Because ALT in the bloodstream can indicate liver damage before symptoms appear, your health care provider may order an ALT blood test if you are at a higher risk for liver damage. Risk factors for liver disease include: 

  • Family history of liver disease 
  • Heavy drinking 
  • Exposure or possible exposure to hepatitis virus 
  • Obesity 
  • Diabetes 
  • Taking certain medicines that can cause liver damage 

What happens during an ALT blood test? 

A health care professional will take a blood sample from a vein in your arm, using a small needle. After the needle is inserted, a small amount of blood will be collected into a test tube or vial. You may feel a little sting when the needle goes in or out. This usually takes less than five minutes. 

Will I need to do anything to prepare for the test? 

You don’t need any special preparations for an ALT blood test. If your health care provider has ordered more tests on your blood sample, you may need to fast (not eat or drink) for several hours before the test. Your health care provider will let you know if there are any special instructions to follow. 

Are there any risks to the test? 

There is very little risk to having a blood test. You may have slight pain or bruising at the spot where the needle was put in, but most symptoms go away quickly. 

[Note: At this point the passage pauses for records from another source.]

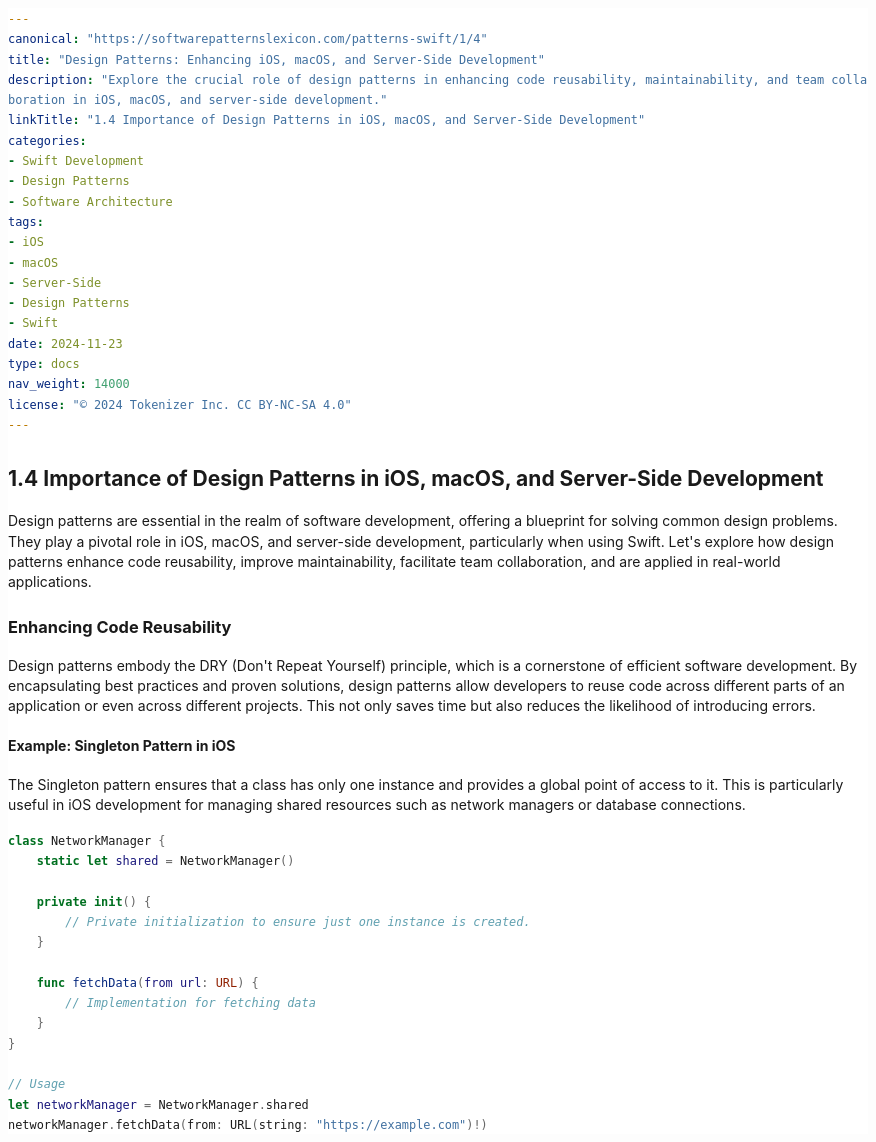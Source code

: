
 ```yaml
---
canonical: "https://softwarepatternslexicon.com/patterns-swift/1/4"
title: "Design Patterns: Enhancing iOS, macOS, and Server-Side Development"
description: "Explore the crucial role of design patterns in enhancing code reusability, maintainability, and team collaboration in iOS, macOS, and server-side development."
linkTitle: "1.4 Importance of Design Patterns in iOS, macOS, and Server-Side Development"
categories:
- Swift Development
- Design Patterns
- Software Architecture
tags:
- iOS
- macOS
- Server-Side
- Design Patterns
- Swift
date: 2024-11-23
type: docs
nav_weight: 14000
license: "© 2024 Tokenizer Inc. CC BY-NC-SA 4.0"
---
```


## 1.4 Importance of Design Patterns in iOS, macOS, and Server-Side Development

Design patterns are essential in the realm of software development, offering a blueprint for solving common design problems. They play a pivotal role in iOS, macOS, and server-side development, particularly when using Swift. Let's explore how design patterns enhance code reusability, improve maintainability, facilitate team collaboration, and are applied in real-world applications.

### Enhancing Code Reusability

Design patterns embody the DRY (Don't Repeat Yourself) principle, which is a cornerstone of efficient software development. By encapsulating best practices and proven solutions, design patterns allow developers to reuse code across different parts of an application or even across different projects. This not only saves time but also reduces the likelihood of introducing errors.

#### Example: Singleton Pattern in iOS

The Singleton pattern ensures that a class has only one instance and provides a global point of access to it. This is particularly useful in iOS development for managing shared resources such as network managers or database connections.

```swift
class NetworkManager {
    static let shared = NetworkManager()
    
    private init() {
        // Private initialization to ensure just one instance is created.
    }
    
    func fetchData(from url: URL) {
        // Implementation for fetching data
    }
}

// Usage
let networkManager = NetworkManager.shared
networkManager.fetchData(from: URL(string: "https://example.com")!)
```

What do the results mean? 

An ALT blood test is often part of liver function testing. Liver function tests measure several different proteins, substances, and enzymes and can determine how well your liver is working. Your health care provider or Care Team may compare your ALT results with the results of other liver tests to help learn more about your liver function. High levels of ALT may indicate liver damage from hepatitis, infection, cirrhosis, liver cancer, or other liver diseases. 

Other factors, including medicines, can affect your results. Be sure to tell your health care provider about all the prescription and over-the-counter medicines you are taking. 

Is there anything else I need to know about an ALT blood test? 

ALT used to be called SGPT, which stands for serum glutamic-pyruvic transaminase. The ALT blood test was formerly known as the SGPT test.